Unlike ridge, lasso has no closed-form solution; you need iterative algorithms. The slides also note a visual property: the solution paths are piecewise linear — straight-line segments that bend at certain $\lambda$ values where coefficients hit zero.

The geometric story · why lasso zeroes out coefficients

This is one of the most-tested ideas in this section: why does L₁ produce sparsity but L₂ doesn't? The answer is geometric.
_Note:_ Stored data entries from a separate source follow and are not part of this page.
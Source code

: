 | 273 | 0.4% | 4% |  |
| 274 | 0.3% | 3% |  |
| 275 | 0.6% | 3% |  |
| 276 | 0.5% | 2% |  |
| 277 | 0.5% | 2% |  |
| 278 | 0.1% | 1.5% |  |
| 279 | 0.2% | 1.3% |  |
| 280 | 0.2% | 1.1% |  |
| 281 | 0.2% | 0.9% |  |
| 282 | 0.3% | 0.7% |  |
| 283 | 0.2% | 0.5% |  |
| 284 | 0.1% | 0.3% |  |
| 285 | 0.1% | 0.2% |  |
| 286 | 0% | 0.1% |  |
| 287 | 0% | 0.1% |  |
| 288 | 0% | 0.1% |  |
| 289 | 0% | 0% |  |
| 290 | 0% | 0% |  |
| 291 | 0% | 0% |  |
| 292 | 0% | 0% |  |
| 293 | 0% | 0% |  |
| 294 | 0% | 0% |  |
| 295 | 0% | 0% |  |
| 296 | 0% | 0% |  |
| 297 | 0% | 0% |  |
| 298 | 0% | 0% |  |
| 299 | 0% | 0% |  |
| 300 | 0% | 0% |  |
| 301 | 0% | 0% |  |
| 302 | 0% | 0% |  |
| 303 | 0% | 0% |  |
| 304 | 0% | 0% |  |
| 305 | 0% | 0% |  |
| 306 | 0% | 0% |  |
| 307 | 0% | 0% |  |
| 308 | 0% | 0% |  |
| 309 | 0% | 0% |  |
The orange ellipses are RSS contours — solutions of equal training error around the unconstrained OLS optimum (orange dot). We're forced to find the lowest-RSS point that's also inside the blue feasible region. Ridge's circle has no corners, so the optimum almost always lands somewhere with both coefficients nonzero. Lasso's diamond has sharp corners on the axes — and those corners often "win" geometrically, which means one or more coefficients gets set to exactly zero.

Why corners matter

The RSS contours are smooth ellipses growing out from the OLS estimate. As they expand, they eventually touch the feasible set. With a circle (ridge), the touch point can be anywhere on the boundary — almost certainly off the axes, so all coefficients stay nonzero (though shrunk). With a diamond (lasso), the corners stick out into the contours, so the contours typically meet the feasible region at a corner — and corners lie on the axes, where one or more $\beta_j = 0$. That's why L₁ produces sparsity and L₂ doesn't.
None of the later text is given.